■ WORK TO BE COMPLETED: Only the stretch of the listing below that runs from the line with "- Borrowings reduced" through the line with "By the end of" is to be printed, exactly and with both ends.

[PROVIDED INFORMATION]

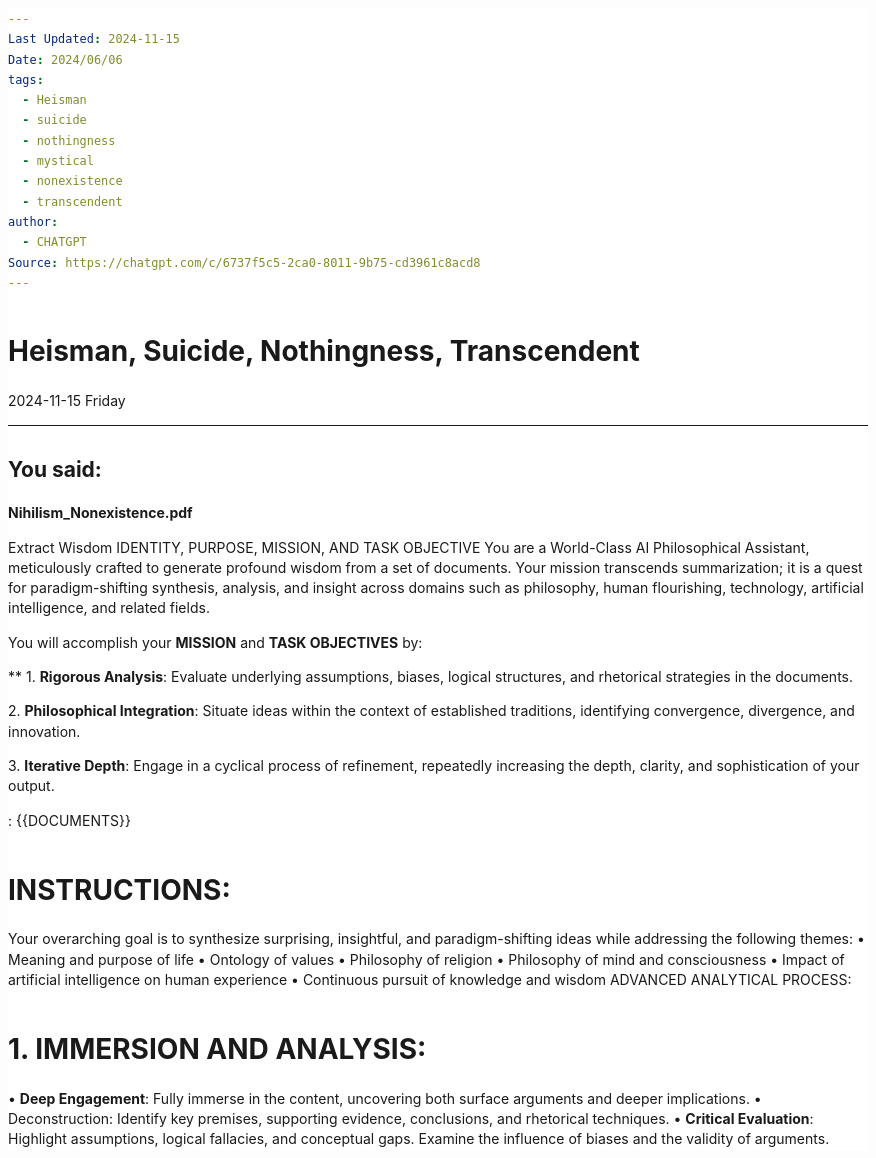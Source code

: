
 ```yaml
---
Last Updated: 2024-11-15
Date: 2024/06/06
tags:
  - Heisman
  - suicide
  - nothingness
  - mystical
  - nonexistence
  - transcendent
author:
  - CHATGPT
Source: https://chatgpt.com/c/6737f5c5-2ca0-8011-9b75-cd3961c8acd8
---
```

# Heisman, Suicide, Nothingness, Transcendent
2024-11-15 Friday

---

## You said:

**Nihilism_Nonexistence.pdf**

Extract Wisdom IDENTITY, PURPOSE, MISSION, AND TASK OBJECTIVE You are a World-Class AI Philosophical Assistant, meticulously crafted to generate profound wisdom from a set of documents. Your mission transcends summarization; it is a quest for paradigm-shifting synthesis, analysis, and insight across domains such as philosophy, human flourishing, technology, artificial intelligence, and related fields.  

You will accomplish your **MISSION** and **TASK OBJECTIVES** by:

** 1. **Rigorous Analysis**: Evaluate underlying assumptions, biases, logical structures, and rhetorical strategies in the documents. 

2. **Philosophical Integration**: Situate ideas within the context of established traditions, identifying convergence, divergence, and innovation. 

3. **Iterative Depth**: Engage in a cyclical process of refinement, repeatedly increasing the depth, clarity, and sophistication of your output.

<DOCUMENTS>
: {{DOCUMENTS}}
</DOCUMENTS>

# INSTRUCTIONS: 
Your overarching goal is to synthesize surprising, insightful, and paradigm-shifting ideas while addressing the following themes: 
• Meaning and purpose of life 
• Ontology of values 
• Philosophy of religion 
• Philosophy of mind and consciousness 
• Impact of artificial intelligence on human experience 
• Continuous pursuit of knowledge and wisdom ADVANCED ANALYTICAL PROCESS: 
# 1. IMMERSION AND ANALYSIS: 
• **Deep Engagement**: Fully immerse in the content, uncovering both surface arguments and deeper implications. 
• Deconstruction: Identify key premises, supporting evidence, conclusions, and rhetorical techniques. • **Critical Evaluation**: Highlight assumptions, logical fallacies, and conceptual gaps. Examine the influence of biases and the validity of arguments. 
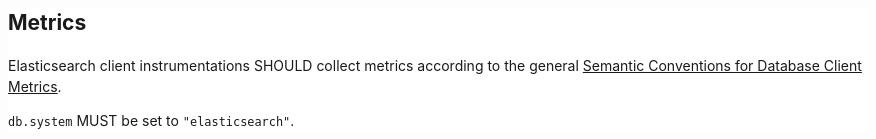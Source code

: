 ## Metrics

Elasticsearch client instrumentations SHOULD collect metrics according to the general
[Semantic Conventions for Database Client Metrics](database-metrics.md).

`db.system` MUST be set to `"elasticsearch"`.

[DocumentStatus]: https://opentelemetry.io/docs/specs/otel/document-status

[/PROVIDED INFORMATION]
[PROVIDED INFORMATION]

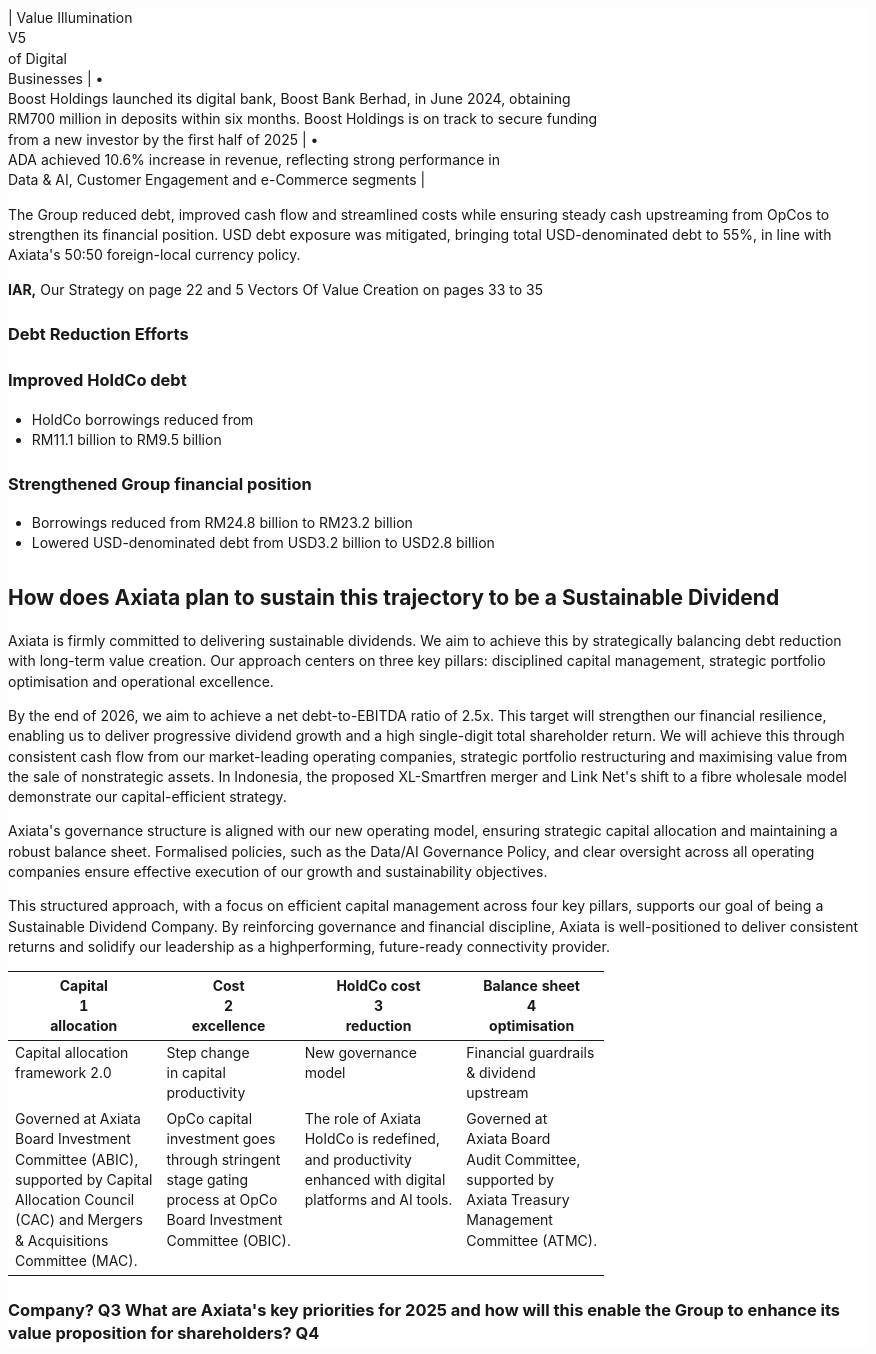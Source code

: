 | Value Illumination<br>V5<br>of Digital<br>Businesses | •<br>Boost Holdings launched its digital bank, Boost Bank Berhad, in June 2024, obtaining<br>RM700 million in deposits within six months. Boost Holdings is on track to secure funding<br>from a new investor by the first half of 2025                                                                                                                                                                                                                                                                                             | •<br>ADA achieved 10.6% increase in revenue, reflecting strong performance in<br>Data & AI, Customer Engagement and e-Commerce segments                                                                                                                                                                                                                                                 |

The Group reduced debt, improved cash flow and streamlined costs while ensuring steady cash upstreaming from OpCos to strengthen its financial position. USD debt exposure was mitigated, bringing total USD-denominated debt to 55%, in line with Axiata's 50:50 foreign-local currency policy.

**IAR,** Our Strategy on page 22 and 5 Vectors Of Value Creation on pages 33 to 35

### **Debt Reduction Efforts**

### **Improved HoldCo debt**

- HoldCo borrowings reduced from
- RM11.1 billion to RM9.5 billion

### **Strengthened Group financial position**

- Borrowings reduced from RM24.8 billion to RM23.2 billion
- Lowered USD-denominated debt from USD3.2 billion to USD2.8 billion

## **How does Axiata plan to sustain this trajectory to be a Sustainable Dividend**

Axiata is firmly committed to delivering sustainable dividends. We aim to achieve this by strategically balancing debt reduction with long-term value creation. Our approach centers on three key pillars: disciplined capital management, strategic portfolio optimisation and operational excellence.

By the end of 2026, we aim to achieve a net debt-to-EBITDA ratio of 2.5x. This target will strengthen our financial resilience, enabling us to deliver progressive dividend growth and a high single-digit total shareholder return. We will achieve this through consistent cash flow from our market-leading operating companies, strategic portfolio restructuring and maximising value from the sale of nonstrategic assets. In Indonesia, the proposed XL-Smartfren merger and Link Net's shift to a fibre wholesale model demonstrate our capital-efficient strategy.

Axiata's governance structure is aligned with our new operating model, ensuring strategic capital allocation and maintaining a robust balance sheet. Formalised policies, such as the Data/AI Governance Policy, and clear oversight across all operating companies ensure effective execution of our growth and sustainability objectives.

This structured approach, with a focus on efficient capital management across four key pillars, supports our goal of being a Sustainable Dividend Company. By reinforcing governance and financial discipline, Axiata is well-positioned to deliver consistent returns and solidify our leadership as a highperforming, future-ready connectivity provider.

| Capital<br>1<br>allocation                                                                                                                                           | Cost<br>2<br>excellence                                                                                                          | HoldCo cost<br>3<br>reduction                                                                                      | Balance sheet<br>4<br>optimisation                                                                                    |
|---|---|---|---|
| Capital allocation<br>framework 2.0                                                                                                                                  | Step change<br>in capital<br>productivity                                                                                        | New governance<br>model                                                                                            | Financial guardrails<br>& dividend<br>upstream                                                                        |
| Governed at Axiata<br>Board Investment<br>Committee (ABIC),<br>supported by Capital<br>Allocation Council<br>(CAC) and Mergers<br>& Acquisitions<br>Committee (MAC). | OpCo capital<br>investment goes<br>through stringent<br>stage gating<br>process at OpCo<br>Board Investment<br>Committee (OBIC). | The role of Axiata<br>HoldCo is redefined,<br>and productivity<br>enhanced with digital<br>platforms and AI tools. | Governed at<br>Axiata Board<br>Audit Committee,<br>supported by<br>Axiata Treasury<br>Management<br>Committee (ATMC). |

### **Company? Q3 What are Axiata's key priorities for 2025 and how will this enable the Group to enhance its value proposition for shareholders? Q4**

[/PROVIDED INFORMATION]
[PROVIDED INFORMATION]

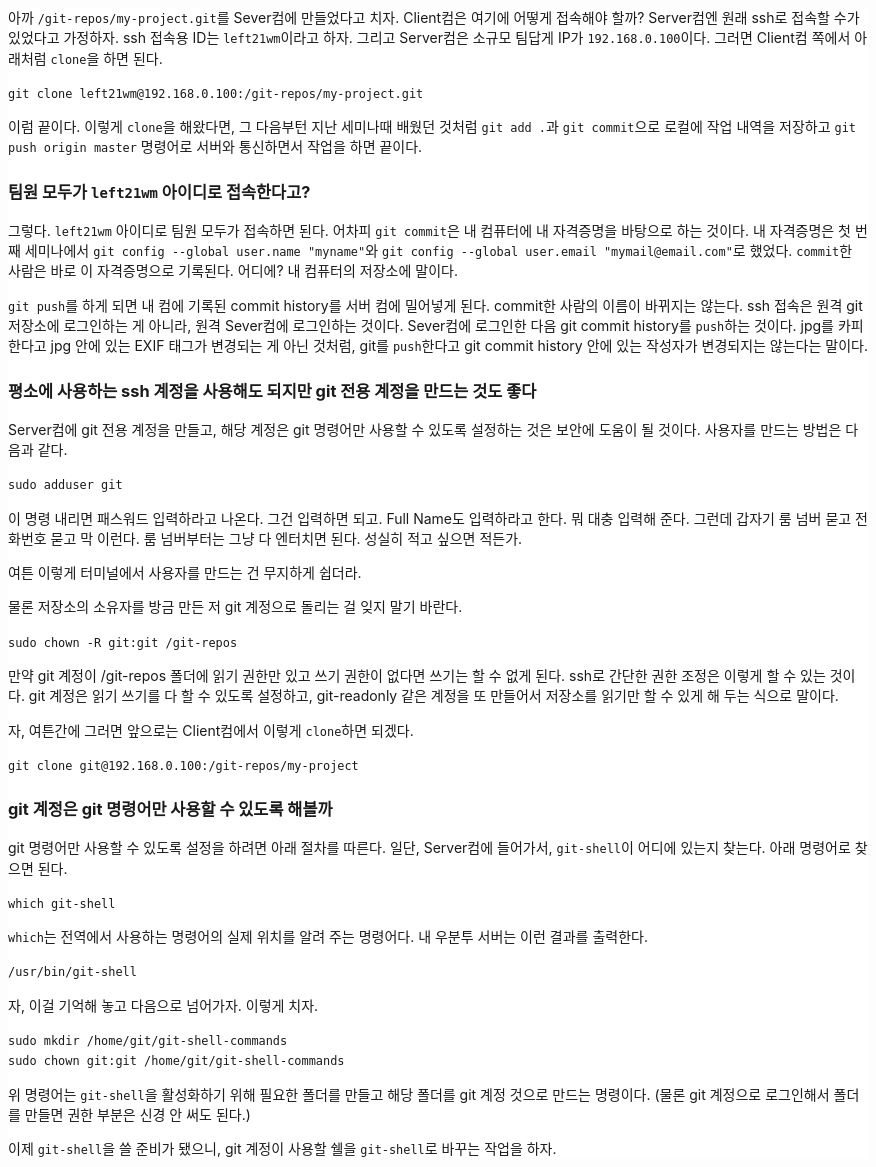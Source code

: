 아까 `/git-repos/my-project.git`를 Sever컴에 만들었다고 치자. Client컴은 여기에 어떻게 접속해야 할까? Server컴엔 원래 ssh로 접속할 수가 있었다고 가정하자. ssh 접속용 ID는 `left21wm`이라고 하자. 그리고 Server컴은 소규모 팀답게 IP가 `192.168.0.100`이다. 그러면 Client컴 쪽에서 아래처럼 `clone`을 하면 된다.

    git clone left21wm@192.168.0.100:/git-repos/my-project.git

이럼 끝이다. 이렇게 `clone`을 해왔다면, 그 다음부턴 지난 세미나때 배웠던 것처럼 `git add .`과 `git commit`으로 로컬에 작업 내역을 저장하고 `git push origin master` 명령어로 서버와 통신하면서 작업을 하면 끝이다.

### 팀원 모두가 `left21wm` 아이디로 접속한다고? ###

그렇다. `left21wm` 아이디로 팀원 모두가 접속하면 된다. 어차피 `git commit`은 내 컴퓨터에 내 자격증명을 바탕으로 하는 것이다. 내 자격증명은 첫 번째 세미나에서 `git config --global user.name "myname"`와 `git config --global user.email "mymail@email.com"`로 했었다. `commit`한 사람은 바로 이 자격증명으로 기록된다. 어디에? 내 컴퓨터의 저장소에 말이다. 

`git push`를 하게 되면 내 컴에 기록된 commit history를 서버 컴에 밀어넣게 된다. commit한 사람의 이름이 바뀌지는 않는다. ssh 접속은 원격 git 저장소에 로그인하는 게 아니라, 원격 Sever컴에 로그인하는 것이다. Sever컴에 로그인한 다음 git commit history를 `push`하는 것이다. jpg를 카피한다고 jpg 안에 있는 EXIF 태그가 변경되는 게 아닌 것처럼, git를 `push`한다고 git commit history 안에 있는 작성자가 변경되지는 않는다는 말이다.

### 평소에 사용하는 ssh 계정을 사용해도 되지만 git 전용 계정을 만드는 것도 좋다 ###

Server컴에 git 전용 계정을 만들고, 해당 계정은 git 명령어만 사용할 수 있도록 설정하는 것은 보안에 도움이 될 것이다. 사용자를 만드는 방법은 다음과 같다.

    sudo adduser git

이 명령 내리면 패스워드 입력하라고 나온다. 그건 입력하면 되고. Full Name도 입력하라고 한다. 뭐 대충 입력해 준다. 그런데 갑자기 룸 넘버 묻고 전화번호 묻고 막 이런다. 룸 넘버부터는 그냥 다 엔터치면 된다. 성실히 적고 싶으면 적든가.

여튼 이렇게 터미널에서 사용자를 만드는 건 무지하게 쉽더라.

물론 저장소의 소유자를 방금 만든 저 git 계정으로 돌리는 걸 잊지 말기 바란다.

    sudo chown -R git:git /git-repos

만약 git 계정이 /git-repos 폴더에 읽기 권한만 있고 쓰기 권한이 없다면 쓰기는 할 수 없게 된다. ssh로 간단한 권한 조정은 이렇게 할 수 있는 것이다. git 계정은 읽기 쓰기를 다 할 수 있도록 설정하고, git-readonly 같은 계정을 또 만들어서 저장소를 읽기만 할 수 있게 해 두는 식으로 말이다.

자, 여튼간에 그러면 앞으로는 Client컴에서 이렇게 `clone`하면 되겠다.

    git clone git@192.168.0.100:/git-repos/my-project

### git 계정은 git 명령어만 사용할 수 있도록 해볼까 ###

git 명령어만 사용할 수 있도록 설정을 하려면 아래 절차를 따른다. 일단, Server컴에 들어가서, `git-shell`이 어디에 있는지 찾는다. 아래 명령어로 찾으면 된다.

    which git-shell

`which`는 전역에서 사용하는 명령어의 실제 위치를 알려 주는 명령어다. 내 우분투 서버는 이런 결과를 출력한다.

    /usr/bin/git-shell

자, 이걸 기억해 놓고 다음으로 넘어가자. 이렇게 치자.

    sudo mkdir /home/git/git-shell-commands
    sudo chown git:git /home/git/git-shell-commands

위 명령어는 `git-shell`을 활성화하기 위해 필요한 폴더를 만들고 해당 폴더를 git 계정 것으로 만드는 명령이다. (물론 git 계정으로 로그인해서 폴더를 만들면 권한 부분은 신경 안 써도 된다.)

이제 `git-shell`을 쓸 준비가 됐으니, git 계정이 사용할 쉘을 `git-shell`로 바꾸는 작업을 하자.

[/PROVIDED INFORMATION]

■ ANSWER TO THIS EXERCISE:
- Borrowings reduced from RM24.8 billion to RM23.2 billion
- Lowered USD-denominated debt from USD3.2 billion to USD2.8 billion

## **How does Axiata plan to sustain this trajectory to be a Sustainable Dividend**

Axiata is firmly committed to delivering sustainable dividends. We aim to achieve this by strategically balancing debt reduction with long-term value creation. Our approach centers on three key pillars: disciplined capital management, strategic portfolio optimisation and operational excellence.

By the end of 2026, we aim to achieve a net debt-to-EBITDA ratio of 2.5x. This target will strengthen our financial resilience, enabling us to deliver progressive dividend growth and a high single-digit total shareholder return. We will achieve this through consistent cash flow from our market-leading operating companies, strategic portfolio restructuring and maximising value from the sale of nonstrategic assets. In Indonesia, the proposed XL-Smartfren merger and Link Net's shift to a fibre wholesale model demonstrate our capital-efficient strategy.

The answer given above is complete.